Your objective> Please retype the records below exactly, leaving out any pictures.

====== Supplied records

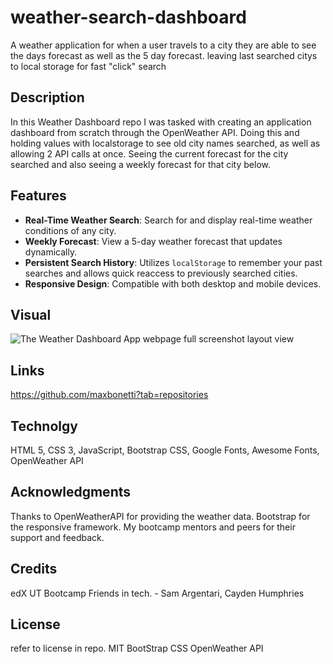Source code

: # weather-search-dashboard
A weather application for when a user travels to a city they are able to see the days forecast as well as the 5 day forecast. leaving last searched citys to local storage for fast "click" search

## Description 
In this Weather Dashboard repo I was tasked with creating an application dashboard from scratch through the OpenWeather API. Doing this and holding values with localstorage to see old city names searched, as well as allowing 2 API calls at once. Seeing the current forecast for the city searched and also seeing a weekly forecast for that city below.

## Features

- **Real-Time Weather Search**: Search for and display real-time weather conditions of any city.
- **Weekly Forecast**: View a 5-day weather forecast that updates dynamically.
- **Persistent Search History**: Utilizes `localStorage` to remember your past searches and allows quick reaccess to previously searched cities.
- **Responsive Design**: Compatible with both desktop and mobile devices.

## Visual  

![The Weather Dashboard App webpage full screenshot layout view]()


## Links 

https://github.com/maxbonetti?tab=repositories

## Technolgy
HTML 5,
CSS 3,
JavaScript,
Bootstrap CSS,
Google Fonts,
Awesome Fonts,
OpenWeather API

## Acknowledgments

Thanks to OpenWeatherAPI for providing the weather data.
Bootstrap for the responsive framework.
My bootcamp mentors and peers for their support and feedback.

## Credits
edX UT Bootcamp
 Friends in tech. - Sam Argentari, Cayden Humphries


## License
refer to license in repo.
MIT
BootStrap CSS
OpenWeather API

============

Solution to the exercise>
Source code

: # weather-search-dashboard
A weather application for when a user travels to a city they are able to see the days forecast as well as the 5 day forecast. leaving last searched citys to local storage for fast "click" search

## Description 
In this Weather Dashboard repo I was tasked with creating an application dashboard from scratch through the OpenWeather API. Doing this and holding values with localstorage to see old city names searched, as well as allowing 2 API calls at once. Seeing the current forecast for the city searched and also seeing a weekly forecast for that city below.

## Features

- **Real-Time Weather Search**: Search for and display real-time weather conditions of any city.
- **Weekly Forecast**: View a 5-day weather forecast that updates dynamically.
- **Persistent Search History**: Utilizes `localStorage` to remember your past searches and allows quick reaccess to previously searched cities.
- **Responsive Design**: Compatible with both desktop and mobile devices.

## Visual  

![The Weather Dashboard App webpage full screenshot layout view]()


## Links 

https://github.com/maxbonetti?tab=repositories

## Technolgy
HTML 5,
CSS 3,
JavaScript,
Bootstrap CSS,
Google Fonts,
Awesome Fonts,
OpenWeather API

## Acknowledgments

Thanks to OpenWeatherAPI for providing the weather data.
Bootstrap for the responsive framework.
My bootcamp mentors and peers for their support and feedback.

## Credits
edX UT Bootcamp
 Friends in tech. - Sam Argentari, Cayden Humphries


## License
refer to license in repo.
MIT
BootStrap CSS
OpenWeather API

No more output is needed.